Question

It is given that if ${{2}^{x}}={{3}^{y}}={{12}^{z}}$ , then we have to prove that $\dfrac{-2}{x}-\dfrac{1}{y}+\dfrac{1}{z}=0$ .

Answer 1

Hint: The given relation ${{2}^{x}}={{3}^{y}}={{12}^{z}}$ is in terms of powers of x, y and z.
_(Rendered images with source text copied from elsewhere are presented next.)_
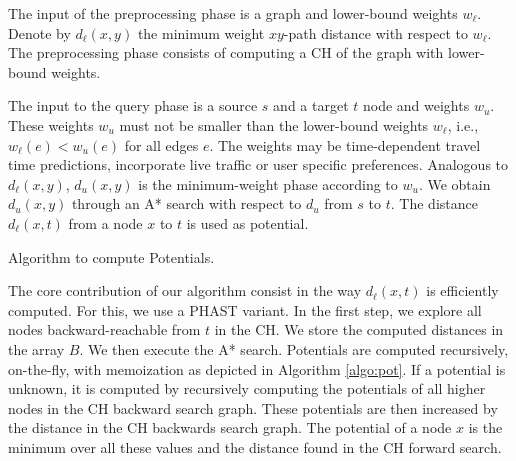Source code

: \documentclass[a4paper,UKenglish,cleveref, autoref]{lipics-v2019}
\begin{document}
The input of the preprocessing phase is a graph and lower-bound weights $w_{\ell}$.
Denote by $d_{\ell}(x,y)$ the minimum weight $xy$-path distance with respect to $w_{\ell}$.
The preprocessing phase consists of computing a CH of the graph with lower-bound weights.

The input to the query phase is a source $s$ and a target $t$ node and weights $w_u$.
These weights $w_u$ must not be smaller than the lower-bound weights $w_{\ell}$, i.e., $w_{\ell}(e) < w_u(e)$ for all edges $e$.
The weights may be time-dependent travel time predictions, incorporate live traffic or user specific preferences.
Analogous to $d_{\ell}(x,y)$, $d_u(x,y)$ is the minimum-weight phase according to $w_u$.
We obtain $d_u(x,y)$ through an A* search with respect to $d_u$ from $s$ to $t$.
The distance $d_{\ell}(x,t)$ from a node $x$ to $t$ is used as potential.

\begin{algorithm2e}

\caption{Algorithm to compute Potentials.}
\label{algo:pot}

\end{algorithm2e}

The core contribution of our algorithm consist in the way $d_{\ell}(x,t)$ is efficiently computed.
For this, we use a PHAST variant.
In the first step, we explore all nodes backward-reachable from $t$ in the CH.
We store the computed distances in the array $B$.
We then execute the A* search.
Potentials are computed recursively, on-the-fly, with memoization as depicted in Algorithm \ref{algo:pot}.
If a potential is unknown, it is computed by recursively computing the potentials of all higher nodes in the CH backward search graph.
These potentials are then increased by the distance in the CH backwards search graph.
The potential of a node $x$ is the minimum over all these values and the distance found in the CH forward search.

\end{document}

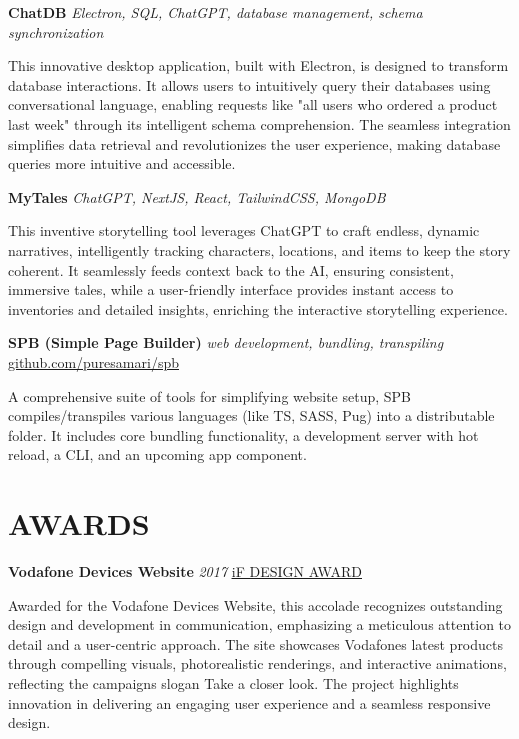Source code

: \documentclass[fontsize=11pt]{article}
\newcommand{\link}[1]{{\color{blue}\underline{\href{#1}{#1}}}}
\newcommand{\maskedLink}[2]{{\color{blue}\underline{\href{#1}{#2}}}}
\newcommand{\sepspace}{\vspace*{1em}}   %
\newcommand{\NewPart}[1]{\section*{\uppercase{#1}}}
\newcommand{\EducationEntry}[4]{
    \noindent \textbf{#1} \hfill      %
    \colorbox{Black}{
      \parbox{8.5em}{
      \hfill\color{White}#2}} \par  %
    \noindent \textit{#3} \par        %
    \noindent\hangindent=2em\hangafter=0 \small #4 %
    \normalsize \par}
\newcommand{\ProjectEntry}[4]{         %
    \noindent \textbf{#1} \noindent \textit{#3} \hfill {#2} \par
    \noindent \small #4 %
    \normalsize \par}
\newcommand{\AwardEntry}[4]{         %
    \noindent \textbf{#1} \noindent \textit{#3} \hfill {#2} \par
    \noindent \small #4 %
    \normalsize \par}
\begin{document}
\sepspace

\ProjectEntry{ChatDB}{}
{Electron, SQL, ChatGPT, database management, schema synchronization}
{This innovative desktop application, built with Electron, is designed to transform database interactions. It allows users to intuitively query their databases using conversational language, enabling requests like "all users who ordered a product last week" through its intelligent schema comprehension. The seamless integration simplifies data retrieval and revolutionizes the user experience, making database queries more intuitive and accessible.}

\sepspace

\ProjectEntry{MyTales}{}
{ChatGPT, NextJS, React, TailwindCSS, MongoDB}
{This inventive storytelling tool leverages ChatGPT to craft endless, dynamic narratives, intelligently tracking characters, locations, and items to keep the story coherent. It seamlessly feeds context back to the AI, ensuring consistent, immersive tales, while a user-friendly interface provides instant access to inventories and detailed insights, enriching the interactive storytelling experience.}

\sepspace

\ProjectEntry{SPB (Simple Page Builder)}{\link{github.com/puresamari/spb}}
{web development, bundling, transpiling}
{A comprehensive suite of tools for simplifying website setup, SPB compiles/transpiles various languages (like TS, SASS, Pug) into a distributable folder. It includes core bundling functionality, a development server with hot reload, a CLI, and an upcoming app component.}

\NewPart{Awards}{}

\AwardEntry{Vodafone Devices Website}{\maskedLink{https://ifdesign.com/en/winner-ranking/project/vodafone-devices-website/208757}{iF DESIGN AWARD}}
{2017}
{Awarded for the Vodafone Devices Website, this accolade recognizes outstanding design and development in communication, emphasizing a meticulous attention to detail and a user-centric approach. The site showcases Vodafone\textquotesingle{}s latest products through compelling visuals, photorealistic renderings, and interactive animations, reflecting the campaign\textquotesingle{}s slogan \textquotesingle{}Take a closer look\textquotesingle{}. The project highlights innovation in delivering an engaging user experience and a seamless responsive design.}

\sepspace
\end{document}
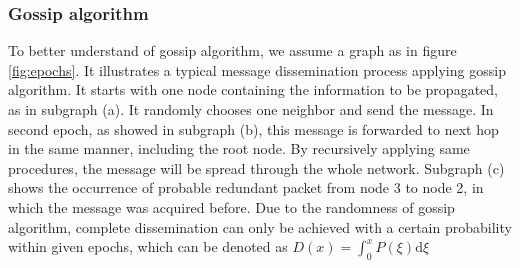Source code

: \subsubsection{Gossip algorithm}
To better understand of gossip algorithm, we assume a graph as in figure \ref{fig:epochs}. It illustrates a typical message dissemination process applying gossip algorithm. It starts with one node containing the information to be propagated, as in subgraph (a). It randomly chooses one neighbor and send the message. In second epoch, as showed in subgraph (b), this message is  forwarded to next hop in the same manner, including the root node. By recursively applying same procedures, the message will be spread through the whole network. Subgraph (c) shows the occurrence of probable redundant packet from node 3 to node 2, in which the message was acquired before. Due to the randomness of gossip algorithm, complete dissemination can only be achieved with a certain probability within given epochs, which can be denoted as $D(x)=\int_0^x P(\xi)\mathrm{d}\xi$
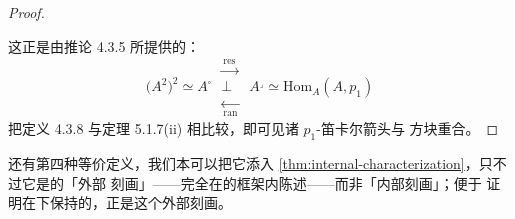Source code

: \begin{proof}
\begin{center}
\end{center}
这正是由推论 4.3.5 所提供的：
\[
\bigl(A^{2}\bigr)^{2}\simeq A^{\square}
\;\begin{array}{c}
\xrightarrow{\ \mathrm{res}\ }\\
\perp\\
\xleftarrow[\ \mathrm{ran}\ ]{}
\end{array}\;
A^{\lrcorner}\simeq\mathrm{Hom}_{A}(A,p_{1})
\]
把定义 4.3.8 与定理 5.1.7(ii) 相比较，即可见诸 $p_{1}$-笛卡尔箭头与\trPullback{}%
方块重合。
\end{proof}

\trCartesianFibration{}还有第四种等价定义，我们本可以把它添入%
\cref{thm:internal-characterization}，只不过它是\trCartesianFibration{}的「外部
刻画」——完全在\trHomotopyTwoCategory{}的框架内陈述——而非「内部刻画」；便于
证明\trCartesianFibration{}在\trCosmologicalFunctor{}下保持的，正是这个外部刻画。

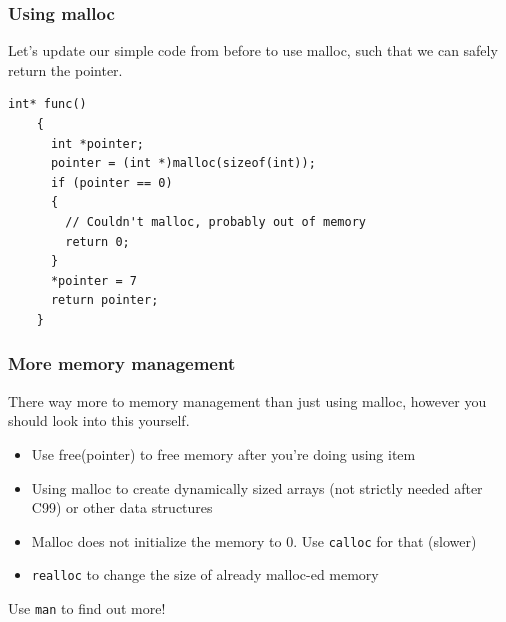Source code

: \documentclass{beamer}
\begin{document}
\begin{frame}[fragile]
  \frametitle{Using malloc}
  Let's update our simple code from before to use malloc, such that we can safely return the pointer.
  \begin{lstlisting}[style=customc]
    int* func()
    {
      int *pointer;
      pointer = (int *)malloc(sizeof(int));
      if (pointer == 0)
      {
        // Couldn't malloc, probably out of memory
        return 0;
      }
      *pointer = 7
      return pointer;
    }
    \end{lstlisting}
\end{frame}
\begin{frame}
  \frametitle{More memory management}
  There way more to memory management than just using malloc, however you should look into this yourself.
  \begin{itemize}
    \item Use free(pointer) to free memory after you're doing using item
    \item Using malloc to create dynamically sized arrays (not strictly needed after C99) or other data structures
    \item Malloc does not initialize the memory to 0. Use \texttt{calloc} for that (slower)
    \item \texttt{realloc} to change the size of already malloc-ed memory
  \end{itemize}
  Use \texttt{man} to find out more!
\end{frame}
\end{document}
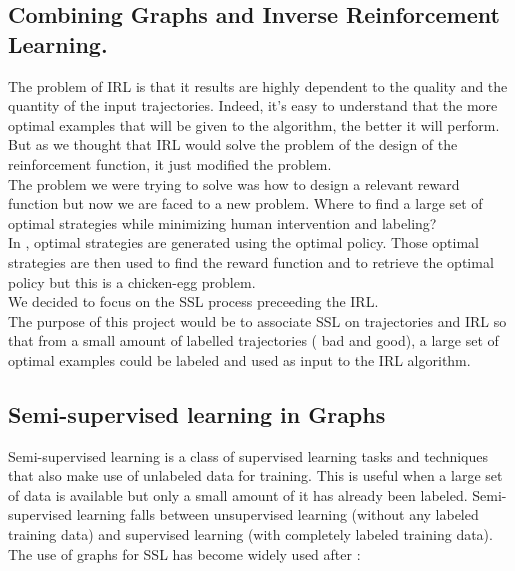 \documentclass{article}
\begin{document}
\subsection{Combining Graphs and Inverse Reinforcement Learning.}
The problem of IRL is that it results are highly dependent to the quality and the quantity of the input trajectories. Indeed, it's easy to understand that the more optimal examples that will be given to the algorithm, the better it will perform. \\
But as we thought that IRL would solve the problem of the design of the reinforcement function, it just modified the problem. \\
The problem we were trying to solve was how to design a relevant reward function but now we are faced to a new problem. 
Where to find a large set of optimal strategies while minimizing human intervention and labeling?\\
In \cite{Ng00}, optimal strategies are generated using the optimal policy. Those optimal strategies are then used to find the reward function and to retrieve the optimal policy but this is a chicken-egg problem.
\\
We decided to focus on the SSL process preceeding the IRL.\\
The purpose of this project would be to associate SSL on trajectories and IRL so that from a small amount of labelled trajectories ( bad and good), a large set of optimal examples could be labeled and used as input to the IRL algorithm.

\subsection{Semi-supervised learning in Graphs }


Semi-supervised learning is a class of supervised learning tasks and techniques that also make use of unlabeled data for training. This is useful when a large set of data is available but only a small amount of it has already been labeled. Semi-supervised learning falls between unsupervised learning (without any labeled training data) and supervised learning (with completely labeled training data).\\
The use of graphs for SSL has become widely used after : \\
\\
\end{document}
Therefore, we can take logarithm to convert the exponents as products and then use the logarithmic identities to convert the equations into the desired form.

Complete step-by-step answer:
In the question, it is given that ${{2}^{x}}={{3}^{y}}={{12}^{z}}$. As the terms are equal, let each term be equal to k.
${{2}^{x}}={{3}^{y}}={{12}^{z}}=k$……………..(1.1)
Now, we know the logarithmic identity that
$\log \left( {{a}^{b}} \right)=b\log \left( a \right).....................(1.2)$
Therefore, using equations (1.1) and (1.2), we can obtain 3 equations as
$\begin{align}
  & {{2}^{x}}=k \\
 & \Rightarrow \log \left( {{2}^{x}} \right)=\log k \\
 & \Rightarrow x\log \left( 2 \right)=\log k \\
 & \Rightarrow \log (2)=\dfrac{\log k}{x}.....................(1.3) \\
\end{align}$
For the second term, we get
$\begin{align}
  & {{3}^{y}}=k \\
 & \Rightarrow \log \left( {{3}^{y}} \right)=\log k \\
 & \Rightarrow y\log \left( 3 \right)=\log k \\
 & \Rightarrow \log (3)=\dfrac{\log k}{y}.....................(1.4) \\
\end{align}$
For the third term, we get
$\begin{align}
  & {{12}^{z}}=k \\
 & \Rightarrow \log \left( {{12}^{z}} \right)=\log k \\
 & \Rightarrow z\log \left( 12 \right)=\log k \\
 & \Rightarrow \log (12)=\dfrac{\log k}{z}.....................(1.5) \\
\end{align}$
Also, we know that the logarithm of product of two numbers is given by
$\log \left( ab \right)=\log a+\log b...................(1.6)$
Therefore, as $12=3\times 4$, we should have
$\log (12)=\log (3\times 4)=\log (3)+\log (4)..............(1.7)$
Also, we can write $4={{2}^{2}}$, therefore using the expression for logarithm of power from equation (1.2), we should have
$\log \left( 4 \right)=\log \left( {{2}^{2}} \right)=2\log \left( 2 \right)$
Using this in equation (1.7), we get
\[\log (12)=\log (12)=\log (3)+\log (4)=\log \left( 3 \right)+2\log \left( 2 \right)..............(1.8)\]
Now, we can replace log (12), log(3), log(2) from equations (1.3), (1.4) and (1.5), we get
\[\begin{align}
  & \log (12)=\log \left( 3 \right)+2\log \left( 2 \right) \\
 & \Rightarrow \dfrac{\log (k)}{z}=\dfrac{\log (k)}{y}+2\times \dfrac{\log (k)}{x} \\
\end{align}\]
Dividing $\log k$ on both sides, we obtain,
$\dfrac{\log k}{\left( \log k \right)\left( z \right)}=\dfrac{\log k}{\left( \log k \right)\left( y \right)}+2\dfrac{\log k}{\left( \log k \right)\left( x \right)}$
\[\begin{align}
  & \Rightarrow \dfrac{1}{z}=\dfrac{1}{y}+2\times \dfrac{1}{x} \\
 & \Rightarrow \dfrac{-2}{x}+\dfrac{-1}{y}+\dfrac{1}{z}=0 \\
\end{align}\]
From the above expression, we can say that we have proved what is asked.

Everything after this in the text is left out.